Siria sigue siendo un país profundamente fracturado por líneas sectarias, étnicas y políticas, un desafío histórico que incluso en tiempos de paz ha dificultado la formación de un gobierno nacional unificado.
HTS, aunque victorioso, hereda un territorio fragmentado y un tejido social desgarrado por 13 años de guerra civil. Este panorama invita a pensar que sin una estrategia clara y el apoyo de actores internacionales clave el país podría caer nuevamente en el caos, convirtiéndose en terreno fértil para nuevos conflictos internos, guerras de poder o, peor aún, gobiernos encabezados por grupos extremistas.
Este momento decisivo exige un esfuerzo concertado tanto dentro como fuera de Siria. Es crucial establecer un gobierno interino en Damasco, respaldado por una coalición que reemplace a los antiguos actores pro Al-Assad con un frente amplio que incluya a la Unión Europea, Turquía, Estados Unidos, Catar y Arabia Saudita.
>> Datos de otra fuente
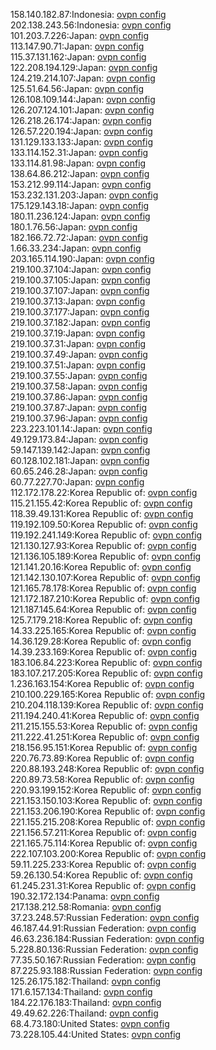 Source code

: 158.140.182.87:Indonesia: [ovpn config](vpn/158_140_182_87.ovpn)  
202.138.243.56:Indonesia: [ovpn config](vpn/202_138_243_56.ovpn)  
101.203.7.226:Japan: [ovpn config](vpn/101_203_7_226.ovpn)  
113.147.90.71:Japan: [ovpn config](vpn/113_147_90_71.ovpn)  
115.37.131.162:Japan: [ovpn config](vpn/115_37_131_162.ovpn)  
122.208.194.129:Japan: [ovpn config](vpn/122_208_194_129.ovpn)  
124.219.214.107:Japan: [ovpn config](vpn/124_219_214_107.ovpn)  
125.51.64.56:Japan: [ovpn config](vpn/125_51_64_56.ovpn)  
126.108.109.144:Japan: [ovpn config](vpn/126_108_109_144.ovpn)  
126.207.124.101:Japan: [ovpn config](vpn/126_207_124_101.ovpn)  
126.218.26.174:Japan: [ovpn config](vpn/126_218_26_174.ovpn)  
126.57.220.194:Japan: [ovpn config](vpn/126_57_220_194.ovpn)  
131.129.133.133:Japan: [ovpn config](vpn/131_129_133_133.ovpn)  
133.114.152.31:Japan: [ovpn config](vpn/133_114_152_31.ovpn)  
133.114.81.98:Japan: [ovpn config](vpn/133_114_81_98.ovpn)  
138.64.86.212:Japan: [ovpn config](vpn/138_64_86_212.ovpn)  
153.212.99.114:Japan: [ovpn config](vpn/153_212_99_114.ovpn)  
153.232.131.203:Japan: [ovpn config](vpn/153_232_131_203.ovpn)  
175.129.143.18:Japan: [ovpn config](vpn/175_129_143_18.ovpn)  
180.11.236.124:Japan: [ovpn config](vpn/180_11_236_124.ovpn)  
180.1.76.56:Japan: [ovpn config](vpn/180_1_76_56.ovpn)  
182.166.72.72:Japan: [ovpn config](vpn/182_166_72_72.ovpn)  
1.66.33.234:Japan: [ovpn config](vpn/1_66_33_234.ovpn)  
203.165.114.190:Japan: [ovpn config](vpn/203_165_114_190.ovpn)  
219.100.37.104:Japan: [ovpn config](vpn/219_100_37_104.ovpn)  
219.100.37.105:Japan: [ovpn config](vpn/219_100_37_105.ovpn)  
219.100.37.107:Japan: [ovpn config](vpn/219_100_37_107.ovpn)  
219.100.37.13:Japan: [ovpn config](vpn/219_100_37_13.ovpn)  
219.100.37.177:Japan: [ovpn config](vpn/219_100_37_177.ovpn)  
219.100.37.182:Japan: [ovpn config](vpn/219_100_37_182.ovpn)  
219.100.37.19:Japan: [ovpn config](vpn/219_100_37_19.ovpn)  
219.100.37.31:Japan: [ovpn config](vpn/219_100_37_31.ovpn)  
219.100.37.49:Japan: [ovpn config](vpn/219_100_37_49.ovpn)  
219.100.37.51:Japan: [ovpn config](vpn/219_100_37_51.ovpn)  
219.100.37.55:Japan: [ovpn config](vpn/219_100_37_55.ovpn)  
219.100.37.58:Japan: [ovpn config](vpn/219_100_37_58.ovpn)  
219.100.37.86:Japan: [ovpn config](vpn/219_100_37_86.ovpn)  
219.100.37.87:Japan: [ovpn config](vpn/219_100_37_87.ovpn)  
219.100.37.96:Japan: [ovpn config](vpn/219_100_37_96.ovpn)  
223.223.101.14:Japan: [ovpn config](vpn/223_223_101_14.ovpn)  
49.129.173.84:Japan: [ovpn config](vpn/49_129_173_84.ovpn)  
59.147.139.142:Japan: [ovpn config](vpn/59_147_139_142.ovpn)  
60.128.102.181:Japan: [ovpn config](vpn/60_128_102_181.ovpn)  
60.65.246.28:Japan: [ovpn config](vpn/60_65_246_28.ovpn)  
60.77.227.70:Japan: [ovpn config](vpn/60_77_227_70.ovpn)  
112.172.178.22:Korea Republic of: [ovpn config](vpn/112_172_178_22.ovpn)  
115.21.155.42:Korea Republic of: [ovpn config](vpn/115_21_155_42.ovpn)  
118.39.49.131:Korea Republic of: [ovpn config](vpn/118_39_49_131.ovpn)  
119.192.109.50:Korea Republic of: [ovpn config](vpn/119_192_109_50.ovpn)  
119.192.241.149:Korea Republic of: [ovpn config](vpn/119_192_241_149.ovpn)  
121.130.127.93:Korea Republic of: [ovpn config](vpn/121_130_127_93.ovpn)  
121.136.105.189:Korea Republic of: [ovpn config](vpn/121_136_105_189.ovpn)  
121.141.20.16:Korea Republic of: [ovpn config](vpn/121_141_20_16.ovpn)  
121.142.130.107:Korea Republic of: [ovpn config](vpn/121_142_130_107.ovpn)  
121.165.78.178:Korea Republic of: [ovpn config](vpn/121_165_78_178.ovpn)  
121.172.187.210:Korea Republic of: [ovpn config](vpn/121_172_187_210.ovpn)  
121.187.145.64:Korea Republic of: [ovpn config](vpn/121_187_145_64.ovpn)  
125.7.179.218:Korea Republic of: [ovpn config](vpn/125_7_179_218.ovpn)  
14.33.225.165:Korea Republic of: [ovpn config](vpn/14_33_225_165.ovpn)  
14.36.129.28:Korea Republic of: [ovpn config](vpn/14_36_129_28.ovpn)  
14.39.233.169:Korea Republic of: [ovpn config](vpn/14_39_233_169.ovpn)  
183.106.84.223:Korea Republic of: [ovpn config](vpn/183_106_84_223.ovpn)  
183.107.217.205:Korea Republic of: [ovpn config](vpn/183_107_217_205.ovpn)  
1.236.163.154:Korea Republic of: [ovpn config](vpn/1_236_163_154.ovpn)  
210.100.229.165:Korea Republic of: [ovpn config](vpn/210_100_229_165.ovpn)  
210.204.118.139:Korea Republic of: [ovpn config](vpn/210_204_118_139.ovpn)  
211.194.240.41:Korea Republic of: [ovpn config](vpn/211_194_240_41.ovpn)  
211.215.155.53:Korea Republic of: [ovpn config](vpn/211_215_155_53.ovpn)  
211.222.41.251:Korea Republic of: [ovpn config](vpn/211_222_41_251.ovpn)  
218.156.95.151:Korea Republic of: [ovpn config](vpn/218_156_95_151.ovpn)  
220.76.73.89:Korea Republic of: [ovpn config](vpn/220_76_73_89.ovpn)  
220.88.193.248:Korea Republic of: [ovpn config](vpn/220_88_193_248.ovpn)  
220.89.73.58:Korea Republic of: [ovpn config](vpn/220_89_73_58.ovpn)  
220.93.199.152:Korea Republic of: [ovpn config](vpn/220_93_199_152.ovpn)  
221.153.150.103:Korea Republic of: [ovpn config](vpn/221_153_150_103.ovpn)  
221.153.206.190:Korea Republic of: [ovpn config](vpn/221_153_206_190.ovpn)  
221.155.215.208:Korea Republic of: [ovpn config](vpn/221_155_215_208.ovpn)  
221.156.57.211:Korea Republic of: [ovpn config](vpn/221_156_57_211.ovpn)  
221.165.75.114:Korea Republic of: [ovpn config](vpn/221_165_75_114.ovpn)  
222.107.103.200:Korea Republic of: [ovpn config](vpn/222_107_103_200.ovpn)  
59.11.225.233:Korea Republic of: [ovpn config](vpn/59_11_225_233.ovpn)  
59.26.130.54:Korea Republic of: [ovpn config](vpn/59_26_130_54.ovpn)  
61.245.231.31:Korea Republic of: [ovpn config](vpn/61_245_231_31.ovpn)  
190.32.172.134:Panama: [ovpn config](vpn/190_32_172_134.ovpn)  
217.138.212.58:Romania: [ovpn config](vpn/217_138_212_58.ovpn)  
37.23.248.57:Russian Federation: [ovpn config](vpn/37_23_248_57.ovpn)  
46.187.44.91:Russian Federation: [ovpn config](vpn/46_187_44_91.ovpn)  
46.63.236.184:Russian Federation: [ovpn config](vpn/46_63_236_184.ovpn)  
5.228.80.136:Russian Federation: [ovpn config](vpn/5_228_80_136.ovpn)  
77.35.50.167:Russian Federation: [ovpn config](vpn/77_35_50_167.ovpn)  
87.225.93.188:Russian Federation: [ovpn config](vpn/87_225_93_188.ovpn)  
125.26.175.182:Thailand: [ovpn config](vpn/125_26_175_182.ovpn)  
171.6.157.134:Thailand: [ovpn config](vpn/171_6_157_134.ovpn)  
184.22.176.183:Thailand: [ovpn config](vpn/184_22_176_183.ovpn)  
49.49.62.226:Thailand: [ovpn config](vpn/49_49_62_226.ovpn)  
68.4.73.180:United States: [ovpn config](vpn/68_4_73_180.ovpn)  
73.228.105.44:United States: [ovpn config](vpn/73_228_105_44.ovpn)  
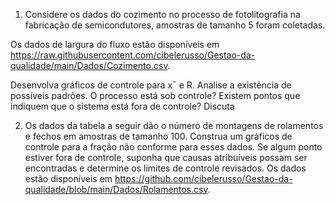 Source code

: 1. Considere os dados do cozimento no processo de fotolitografia na fabricação de semicondutores, amostras de tamanho 5 foram coletadas.

Os dados de largura do fluxo estão disponíveis em https://raw.githubusercontent.com/cibelerusso/Gestao-da-qualidade/main/Dados/Cozimento.csv.

Desenvolva gráficos de controle para x¯ e R. Analise a existência de
possíveis padrões. O processo está sob controle? Existem pontos que
indiquem que o sistema está fora de controle? Discuta


2. Os dados da tabela a seguir dão o número de montagens de rolamentos e fechos em amostras de tamanho 100. Construa um gráficos de controle para a fração não conforme para esses dados. Se algum ponto estiver fora de controle, suponha que causas atribuíveis possam ser encontradas e determine os limites de controle revisados. Os dados estão disponíveis em 
https://github.com/cibelerusso/Gestao-da-qualidade/blob/main/Dados/Rolamentos.csv. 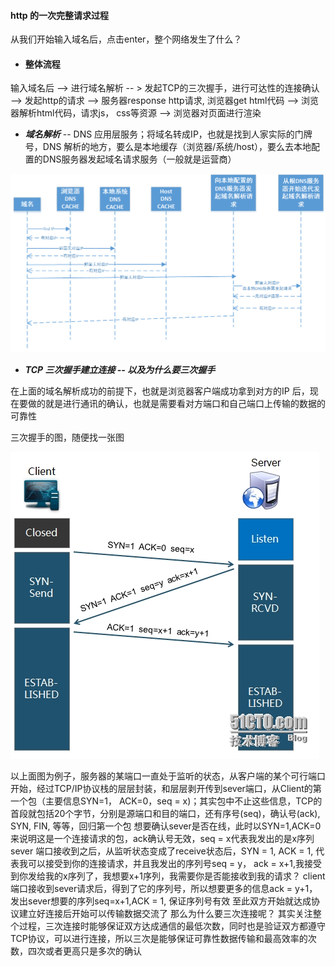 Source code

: #### http 的一次完整请求过程

从我们开始输入域名后，点击enter，整个网络发生了什么？

* #### **整体流程**

输入域名后 --&gt; 进行域名解析 -- &gt; 发起TCP的三次握手，进行可达性的连接确认 --&gt; 发起http的请求 --&gt; 服务器response http请求, 浏览器get html代码 ——&gt; 浏览器解析html代码，请求js， css等资源 --&gt; 浏览器对页面进行渲染

* _**域名解析**_ -- DNS 应用层服务；将域名转成IP，也就是找到人家实际的门牌号，DNS 解析的地方，要么是本地缓存（浏览器/系统/host），要么去本地配置的DNS服务器发起域名请求服务（一般就是运营商）

![](/assets/DNS.png)

* _**TCP 三次握手建立连接 -- 以及为什么要三次握手**_

在上面的域名解析成功的前提下，也就是浏览器客户端成功拿到对方的IP 后，现在要做的就是进行通讯的确认，也就是需要看对方端口和自己端口上传输的数据的可靠性

三次握手的图，随便找一张图

![](/assets/wKioL1LSW6rjI1nhAAE63Uv8ZRY731.jpg)

以上面图为例子，服务器的某端口一直处于监听的状态，从客户端的某个可行端口开始，经过TCP/IP协议栈的层层封装，和层层剥开传到sever端口，从Client的第一个包（主要信息SYN=1， ACK=0，seq = x)；其实包中不止这些信息，TCP的首段就包括20个字节，分别是源端口和目的端口，还有序号(seq)，确认号(ack), SYN, FIN, 等等，回归第一个包
想要确认sever是否在线，此时以SYN=1,ACK=0来说明这是一个连接请求的包，ack确认号无效，seq = x代表我发出的是x序列
sever 端口接收到之后，从监听状态变成了receive状态后，SYN = 1, ACK = 1, 代表我可以接受到你的连接请求，并且我发出的序列号seq = y， ack = x+1,我接受到你发给我的x序列了，我想要x+1序列，我需要你是否能接收到我的请求？
client端口接收到sever请求后，得到了它的序列号，所以想要更多的信息ack = y+1， 发出sever想要的序列seq=x+1,ACK = 1, 保证序列号有效
至此双方开始就达成协议建立好连接后开始可以传输数据交流了
那么为什么要三次连接呢？
其实关注整个过程，三次连接时能够保证双方达成通信的最低次数，同时也是验证双方都遵守TCP协议，可以进行连接，所以三次是能够保证可靠性数据传输和最高效率的次数，四次或者更高只是多次的确认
Este enfoque no solo permitiría reconstruir el país desde sus cimientos, sino que también podría sentar las bases para un nuevo orden regional, particularmente en un contexto marcado por la guerra entre Israel y Hamás y las tensiones crecientes entre Irán y Occidente.
En la Siria actual más de 14 facciones armadas y grupos paramilitares luchan por el control de zonas estratégicas. Desde el Ejército Nacional Sirio, respaldado por Turquía, hasta las Fuerzas Democráticas Sirias (SDF), lideradas por kurdos y apoyadas por Estados Unidos, cada grupo tiene sus propios intereses políticos, étnicos y religiosos.
A esto se suman las milicias chiitas respaldadas por Irán, remanentes del Estado Islámico (EI) y facciones tribales locales. Esta fragmentación territorial y política dificulta la posibilidad de unificar al país bajo una sola bandera.
Reimaginar
El desafío más inmediato será evitar que estas facciones entren en una competencia sangrienta por el poder, un escenario que, como se vio en otros conflictos, podría perpetuar la violencia y convertir a Siria en un mosaico de zonas de influencia controladas por actores nacionales e internacionales.
Sin un esfuerzo diplomático coordinado para desarmar a estos grupos o integrarlos en un proceso político la caída de Al-Assad podría ser simplemente el preludio de una nueva fase de la guerra.
Por otro lado, la crisis humanitaria de Siria, simbolizada por el éxodo de millones de refugiados, continuará siendo un desafío global. Más de 6.8 millones de sirios permanecen desplazados fuera de sus fronteras y otros seis millones están desplazados internamente. Aunque el fin del régimen de Al-Assad podría dar esperanza a algunos, las condiciones de inseguridad y el colapso de la infraestructura dificultan un retorno masivo a corto plazo.
La caída de Al-Assad no es garantía de éxito para la revolución siria. Si algo nos ha enseñado la Primavera Árabe es que el derrocamiento de un régimen autoritario no necesariamente lleva a la democracia o a la estabilidad. En países como Libia, Egipto y Yemen las esperanzas iniciales de liberación se desvanecieron rápidamente entre luchas internas, intervenciones extranjeras y el resurgimiento de regímenes represivos.
Este es el momento de reimaginar no solo a Siria, sino el papel que podría jugar en un Oriente Medio que clama por paz.